この期の大徳寺住持となった徹翁について、『天応大現国師行状』は「寺前の地に相して別に山を開く、山名は霊山、寺号は徳禅、池を鑿ち石を畳む、宛塵外に有り」と、徳禅寺の開創を記す。この禅寺は大徳寺の隣接地に創建され、山号の霊山は、禅宗のはじまりの話にある「霊山会上」に因っているのであろう。境内には正伝庵が建てられ、竹影閣が設けられており、庭園が築かれて処々に石が立置かれ、それを諸尊像であると言明する。大徳寺文化(紫野文化)形成の萌芽を知る禅刹の創建ともいえる。正伝庵には諷経の経典とその回数などに関して詳細に規定し、仏舎利感得の因縁などを記した「正伝庵法度」が「徳禅寺法度」とは別に制された。しかし、徳禅寺は応仁の乱で焼失し、一休禅師が再興した。今日、大徳寺に所在する徳禅寺がその寺史を刻む名刹なのである。
徹翁に帰依する人物には、室町幕府第2代将軍足利義詮(1330~67)、正伝庵に播磨平井庄・寺田村などを寄進した尊胤法親王(梶井宮尊胤法親王・梶井二品親王)、若狭の名田庄を寄進した花山院中納言兼信(法名、覚円)、若狭国名田庄井上村の寄進者藤原行清、さらに日野中納言、摂州国造住吉神主国夏、赤松則祐など多くを数える。徹翁をとりまくそれらの人を徳禅寺の外護者とし、その寺領を財源に展開が図られた。しかし、それは大燈禅の法灯堅持と大燈国師の開創寺大徳寺の護寺を第一義とするものであった。そのことを看過してはならないのである。

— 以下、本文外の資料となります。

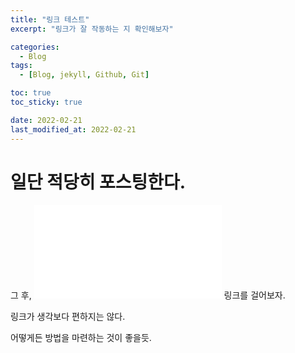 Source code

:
 ```yaml
---
title: "링크 테스트"
excerpt: "링크가 잘 작동하는 지 확인해보자"

categories:
  - Blog
tags:
  - [Blog, jekyll, Github, Git]

toc: true
toc_sticky: true

date: 2022-02-21
last_modified_at: 2022-02-21
---
```

# 일단 적당히 포스팅한다.
그 후, ![이렇게](./2022-02-21-my-first-post.md) 링크를 걸어보자.

링크가 생각보다 편하지는 않다.

어떻게든 방법을 마련하는 것이 좋을듯.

貞治6(1367)年9月13日、足利義詮が「大徳寺并徳禅寺住持職、同法度」について御判御教書で認め、同年10月7日に後光厳天皇から「大徳寺・徳禅寺住持職并法度事、武家証状備叡覧候了」と、その御教書を認める綸旨の下賜があった。これに依って、一に両寺の住持は徹翁の「器用の門徒」による「門弟相承」とすること、二に徹翁による「大徳寺法度」と「徳禅寺法度」の制定を承認することの2点が公認された。